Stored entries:
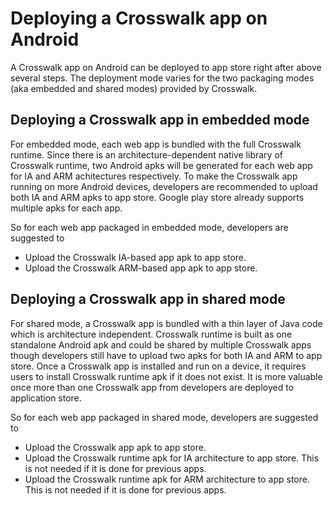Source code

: # Deploying a Crosswalk app on Android

A Crosswalk app on Android can be deployed to app store right after above several steps. The deployment mode varies for the two packaging modes (aka embedded and shared modes) provided by Crosswalk.

## Deploying a Crosswalk app in embedded mode

For embedded mode, each web app is bundled with the full Crosswalk runtime. Since there is an architecture-dependent native library of Crosswalk runtime, two Android apks will be generated for each web app for IA and ARM achitectures respectively. To make the Crosswalk app running on more Android devices, developers are recommended to upload both IA and ARM apks to app store. Google play store already supports multiple apks for each app.

So for each web app packaged in embedded mode, developers are suggested to

* Upload the Crosswalk IA-based app apk to app store.
* Upload the Crosswalk ARM-based app apk to app store.

## Deploying a Crosswalk app in shared mode

For shared mode, a Crosswalk app is bundled with a thin layer of Java code which is architecture independent. Crosswalk runtime is built as one standalone Android apk and could be shared by multiple Crosswalk apps though developers still have to upload two apks for both IA and ARM to app store. Once a Crosswalk app is installed and run on a device, it requires users to install Crosswalk runtime apk if it does not exist. It is more valuable once more than one Crosswalk app from developers are deployed to application store.

So for each web app packaged in shared mode, developers are suggested to

* Upload the Crosswalk app apk to app store.
* Upload the Crosswalk runtime apk for IA architecture to app store. This is not needed if it is done for previous apps.
* Upload the Crosswalk runtime apk for ARM architecture to app store. This is not needed if it is done for previous apps.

● Task prompt
Which lines above include "done"? Show each of them by copying it.

● Your solution
* Upload the Crosswalk runtime apk for IA architecture to app store. This is not needed if it is done for previous apps.
* Upload the Crosswalk runtime apk for ARM architecture to app store. This is not needed if it is done for previous apps.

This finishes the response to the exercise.